All of lore.kernel.org
 help / color / mirror / Atom feed
From: Sean Christopherson <seanjc@google.com>
To: Peter Xu <peterx@redhat.com>
Cc: kvm@vger.kernel.org, linux-kernel@vger.kernel.org,
	Paolo Bonzini <pbonzini@redhat.com>,
	Andrew Morton <akpm@linux-foundation.org>,
	David Hildenbrand <david@redhat.com>,
	"Dr . David Alan Gilbert" <dgilbert@redhat.com>,
	Andrea Arcangeli <aarcange@redhat.com>,
	Linux MM Mailing List <linux-mm@kvack.org>
Subject: Re: [PATCH 2/4] kvm: Merge "atomic" and "write" in __gfn_to_pfn_memslot()
Date: Thu, 23 Jun 2022 20:29:13 +0000	[thread overview]
Message-ID: <YrTNGVpT8Cw2yrnr@google.com> (raw)
In-Reply-To: <YrTDBwoddwoY1uSV@xz-m1.local>

On Thu, Jun 23, 2022, Peter Xu wrote:
> On Thu, Jun 23, 2022 at 02:49:47PM +0000, Sean Christopherson wrote:
> > On Wed, Jun 22, 2022, Peter Xu wrote:
> > > Merge two boolean parameters into a bitmask flag called kvm_gtp_flag_t for
> > > __gfn_to_pfn_memslot().  This cleans the parameter lists, and also prepare
> > > for new boolean to be added to __gfn_to_pfn_memslot().

...

> > > +/* gfn_to_pfn (gtp) flags */
> > > +typedef unsigned int __bitwise kvm_gtp_flag_t;
> > > +
> > > +#define  KVM_GTP_WRITE          ((__force kvm_gtp_flag_t) BIT(0))
> > > +#define  KVM_GTP_ATOMIC         ((__force kvm_gtp_flag_t) BIT(1))
> > > +
> > >  kvm_pfn_t __gfn_to_pfn_memslot(const struct kvm_memory_slot *slot, gfn_t gfn,
> > > -			       bool atomic, bool *async, bool write_fault,
> > > +			       kvm_gtp_flag_t gtp_flags, bool *async,
> > >  			       bool *writable, hva_t *hva);
> > 
> > I completely agree the list of booleans is a mess, but I don't love the result of
> > adding @flags.  I wonder if we can do something similar to x86's struct kvm_page_fault
> > and add an internal struct to pass params.
> 
> Yep we can.  It's just that it'll be another goal irrelevant of this series

But it's not irrelevant.  By introducing KVM_GTP_*, you opened the topic of cleaning
up the parameters.  Don't get me wrong, I like that you proposed cleaning up the mess,
but if we're going to churn then let's get the API right.

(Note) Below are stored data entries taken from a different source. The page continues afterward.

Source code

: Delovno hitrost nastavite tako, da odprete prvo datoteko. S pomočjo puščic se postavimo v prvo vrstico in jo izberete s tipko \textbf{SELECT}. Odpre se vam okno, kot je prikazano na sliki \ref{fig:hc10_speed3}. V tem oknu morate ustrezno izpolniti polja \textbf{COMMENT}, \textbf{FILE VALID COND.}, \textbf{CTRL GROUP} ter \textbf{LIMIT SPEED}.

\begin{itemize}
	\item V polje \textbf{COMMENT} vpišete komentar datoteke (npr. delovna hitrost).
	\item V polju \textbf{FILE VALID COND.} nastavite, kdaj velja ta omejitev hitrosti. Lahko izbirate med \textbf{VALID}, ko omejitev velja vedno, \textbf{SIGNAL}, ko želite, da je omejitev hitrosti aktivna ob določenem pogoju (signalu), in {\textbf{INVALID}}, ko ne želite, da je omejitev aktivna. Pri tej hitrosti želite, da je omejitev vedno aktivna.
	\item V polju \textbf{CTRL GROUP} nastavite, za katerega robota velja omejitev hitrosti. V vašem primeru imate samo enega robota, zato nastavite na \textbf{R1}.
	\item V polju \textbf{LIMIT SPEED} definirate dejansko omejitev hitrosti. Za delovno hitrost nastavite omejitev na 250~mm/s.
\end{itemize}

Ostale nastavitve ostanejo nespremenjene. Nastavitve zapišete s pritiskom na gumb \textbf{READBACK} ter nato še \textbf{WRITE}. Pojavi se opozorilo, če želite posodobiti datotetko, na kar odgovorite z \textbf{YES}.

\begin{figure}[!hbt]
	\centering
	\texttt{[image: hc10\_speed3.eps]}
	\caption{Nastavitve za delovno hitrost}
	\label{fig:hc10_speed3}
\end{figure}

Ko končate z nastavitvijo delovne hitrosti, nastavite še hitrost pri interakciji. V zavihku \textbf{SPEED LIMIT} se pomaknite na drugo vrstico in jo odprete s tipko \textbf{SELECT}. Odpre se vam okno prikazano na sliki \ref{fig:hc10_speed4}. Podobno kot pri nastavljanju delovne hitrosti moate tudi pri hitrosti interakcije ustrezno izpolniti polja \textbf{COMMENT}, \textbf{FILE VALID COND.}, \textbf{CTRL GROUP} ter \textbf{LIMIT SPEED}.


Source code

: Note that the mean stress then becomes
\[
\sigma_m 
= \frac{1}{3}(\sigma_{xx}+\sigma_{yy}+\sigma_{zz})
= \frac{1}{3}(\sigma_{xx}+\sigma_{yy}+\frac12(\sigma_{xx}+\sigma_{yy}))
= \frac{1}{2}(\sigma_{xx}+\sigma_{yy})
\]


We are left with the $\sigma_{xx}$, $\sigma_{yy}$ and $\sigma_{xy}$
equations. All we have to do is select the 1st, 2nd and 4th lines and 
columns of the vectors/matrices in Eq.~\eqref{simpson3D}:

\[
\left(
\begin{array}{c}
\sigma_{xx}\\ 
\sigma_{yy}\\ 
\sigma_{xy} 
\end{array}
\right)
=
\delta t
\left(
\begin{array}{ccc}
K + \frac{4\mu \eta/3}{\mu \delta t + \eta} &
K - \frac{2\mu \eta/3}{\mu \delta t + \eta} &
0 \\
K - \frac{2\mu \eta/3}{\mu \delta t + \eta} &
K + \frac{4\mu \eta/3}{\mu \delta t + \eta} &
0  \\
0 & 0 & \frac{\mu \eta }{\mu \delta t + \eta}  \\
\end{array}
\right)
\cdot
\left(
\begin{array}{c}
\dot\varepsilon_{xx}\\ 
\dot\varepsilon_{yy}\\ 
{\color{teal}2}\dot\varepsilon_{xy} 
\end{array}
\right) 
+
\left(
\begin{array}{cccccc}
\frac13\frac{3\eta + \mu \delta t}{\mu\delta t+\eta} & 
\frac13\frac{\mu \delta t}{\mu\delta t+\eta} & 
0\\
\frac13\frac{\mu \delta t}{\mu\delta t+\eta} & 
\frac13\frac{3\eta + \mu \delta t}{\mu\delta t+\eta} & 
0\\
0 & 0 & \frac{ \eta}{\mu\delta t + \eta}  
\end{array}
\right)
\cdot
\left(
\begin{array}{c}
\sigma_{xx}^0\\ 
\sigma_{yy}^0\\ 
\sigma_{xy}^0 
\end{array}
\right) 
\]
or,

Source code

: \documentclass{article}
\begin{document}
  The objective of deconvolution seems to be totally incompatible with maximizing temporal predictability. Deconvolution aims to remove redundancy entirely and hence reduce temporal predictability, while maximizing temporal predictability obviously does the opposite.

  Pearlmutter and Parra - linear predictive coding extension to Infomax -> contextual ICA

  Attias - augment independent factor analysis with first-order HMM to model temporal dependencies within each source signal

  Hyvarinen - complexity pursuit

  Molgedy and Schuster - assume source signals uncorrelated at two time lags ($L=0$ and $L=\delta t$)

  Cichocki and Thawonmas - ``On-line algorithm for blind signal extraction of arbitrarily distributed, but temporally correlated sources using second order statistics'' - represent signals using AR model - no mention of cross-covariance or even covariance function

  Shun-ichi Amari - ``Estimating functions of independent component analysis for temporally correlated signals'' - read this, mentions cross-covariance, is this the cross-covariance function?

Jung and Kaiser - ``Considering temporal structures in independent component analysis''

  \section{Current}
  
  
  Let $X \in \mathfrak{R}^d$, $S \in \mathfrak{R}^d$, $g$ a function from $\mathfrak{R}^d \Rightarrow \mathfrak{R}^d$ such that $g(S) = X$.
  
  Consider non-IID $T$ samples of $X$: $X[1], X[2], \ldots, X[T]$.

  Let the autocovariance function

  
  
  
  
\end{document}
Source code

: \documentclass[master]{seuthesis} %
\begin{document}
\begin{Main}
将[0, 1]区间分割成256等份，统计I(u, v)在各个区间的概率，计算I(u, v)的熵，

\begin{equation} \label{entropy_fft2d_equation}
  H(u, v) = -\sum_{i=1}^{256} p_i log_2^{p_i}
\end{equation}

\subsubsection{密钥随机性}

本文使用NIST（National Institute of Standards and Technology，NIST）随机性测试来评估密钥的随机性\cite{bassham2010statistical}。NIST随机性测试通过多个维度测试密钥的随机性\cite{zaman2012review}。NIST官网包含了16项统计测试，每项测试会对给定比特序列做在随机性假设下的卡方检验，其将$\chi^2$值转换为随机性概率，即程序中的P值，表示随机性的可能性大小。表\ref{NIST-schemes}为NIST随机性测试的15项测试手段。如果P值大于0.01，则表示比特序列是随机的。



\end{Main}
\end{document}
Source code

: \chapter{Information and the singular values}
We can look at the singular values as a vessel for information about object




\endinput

> but it could be a standalone cleanup patchset for gfn->hpa conversion
> paths.  Say, the new struct can also be done on top containing the new
> flag, IMHO.

No, because if we go to a struct, then I'd much rather have bools and not flags.

> This reminded me of an interesting topic that Nadav used to mention that
> when Matthew changed some of the Linux function parameters into a structure
> then the .obj actually grows a bit due to the strong stack protector that
> Linux uses.  If I'll be doing such a change I'd guess I need to dig a bit
> into that first, but hopefully I don't need to for this series alone.
> 
> Sorry to be off-topic: I think it's a matter of whether you think it's okay
> we merge the flags first, even if we want to go with a struct pointer
> finally.

Either take a dependency on doing a full cleanup, or just add yet another bool and
leave _all_ cleanup to a separate series.  Resolving conflicts with a new param
is fairly straightforward, whereas resolving divergent cleanups gets painful.

As gross as it is, I think my preference would be to just add another bool in this
series.  Then we can get more aggressive with a cleanup without having to worry
about unnecessarily pushing this series out a release or three.

> > And then add e.g. gfn_to_pfn_interruptible() to wrap that logic.
> 
> That helper sounds good, it's just that the major user I'm modifying here
> doesn't really use gfn_to_pfn() at all but __gfn_to_pfn_memslot()
> underneath.  I'll remember to have that when I plan to convert some
> gfn_to_pfn() call sites.

Ah, right.  That can be remedied more easily if @async goes away.  Then we can
have:

  gfn_to_pfn_memslot_nowait()

and

  gfn_to_pfn_memslot_interruptible()

and those are mutually exclusive, i.e. recognize generic signals if and only if
gup is allowed to wait.  But that can be left to the cleanup series.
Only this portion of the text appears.